▶ **Goal of the exercise**
Go over the lines below, and when one contains the word "siteSlug", copy it.

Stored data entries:
┌──

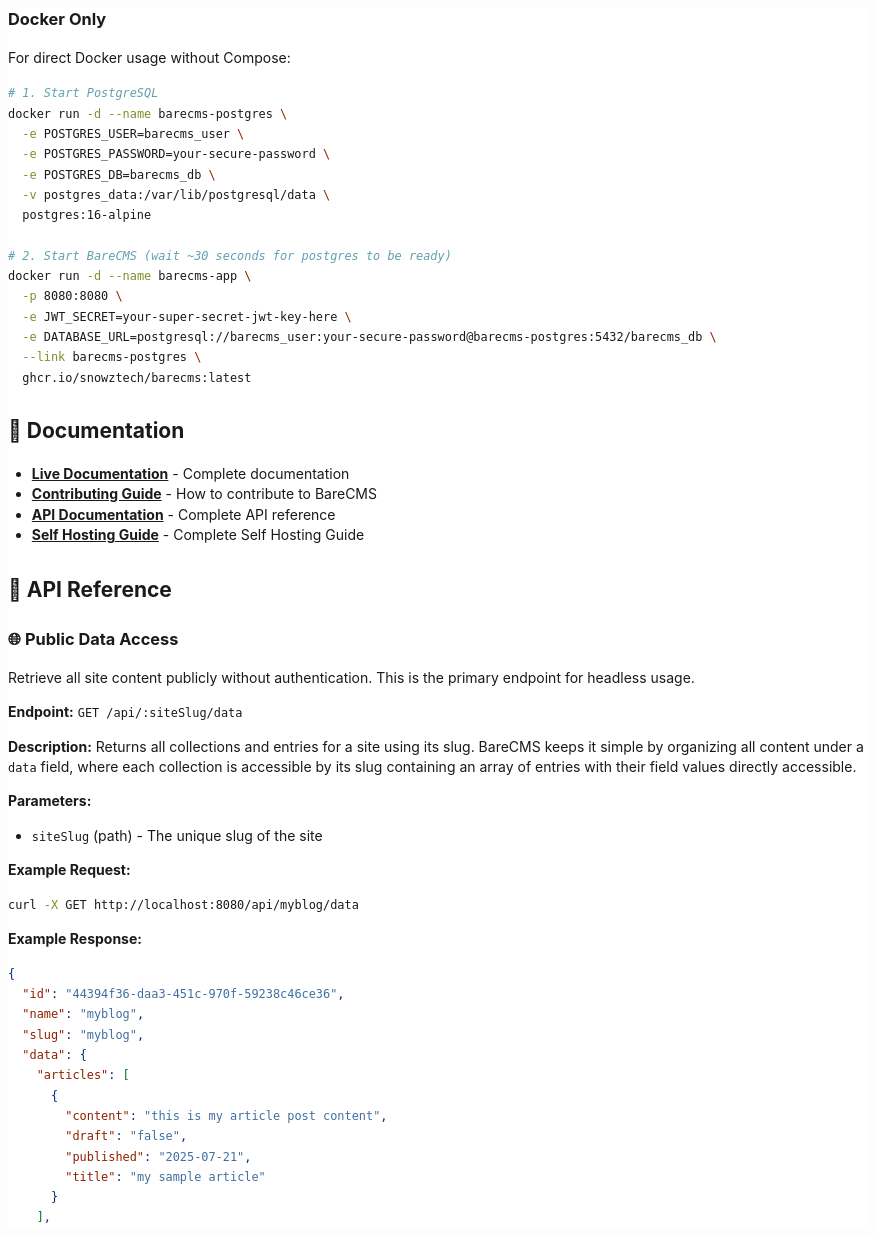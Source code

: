 ### Docker Only

For direct Docker usage without Compose:

```bash
# 1. Start PostgreSQL
docker run -d --name barecms-postgres \
  -e POSTGRES_USER=barecms_user \
  -e POSTGRES_PASSWORD=your-secure-password \
  -e POSTGRES_DB=barecms_db \
  -v postgres_data:/var/lib/postgresql/data \
  postgres:16-alpine

# 2. Start BareCMS (wait ~30 seconds for postgres to be ready)
docker run -d --name barecms-app \
  -p 8080:8080 \
  -e JWT_SECRET=your-super-secret-jwt-key-here \
  -e DATABASE_URL=postgresql://barecms_user:your-secure-password@barecms-postgres:5432/barecms_db \
  --link barecms-postgres \
  ghcr.io/snowztech/barecms:latest
```

## 📖 Documentation

- **[Live Documentation](https://snowztech.github.io/barecms-docs)** - Complete documentation
- **[Contributing Guide](docs/CONTRIBUTING.md)** - How to contribute to BareCMS
- **[API Documentation](docs/API.md)** - Complete API reference
- **[Self Hosting Guide](docs/SELF_HOSTING.md)** - Complete Self Hosting Guide

## 🧪 API Reference

### 🌐 Public Data Access

Retrieve all site content publicly without authentication. This is the primary endpoint for headless usage.

**Endpoint:** `GET /api/:siteSlug/data`

**Description:** Returns all collections and entries for a site using its slug. BareCMS keeps it simple by organizing all content under a `data` field, where each collection is accessible by its slug containing an array of entries with their field values directly accessible.

**Parameters:**

- `siteSlug` (path) - The unique slug of the site

**Example Request:**

```bash
curl -X GET http://localhost:8080/api/myblog/data
```

**Example Response:**

```json
{
  "id": "44394f36-daa3-451c-970f-59238c46ce36",
  "name": "myblog",
  "slug": "myblog",
  "data": {
    "articles": [
      {
        "content": "this is my article post content",
        "draft": "false",
        "published": "2025-07-21",
        "title": "my sample article"
      }
    ],
```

└──

▶ **Exercise result**
**Endpoint:** `GET /api/:siteSlug/data`
- `siteSlug` (path) - The unique slug of the site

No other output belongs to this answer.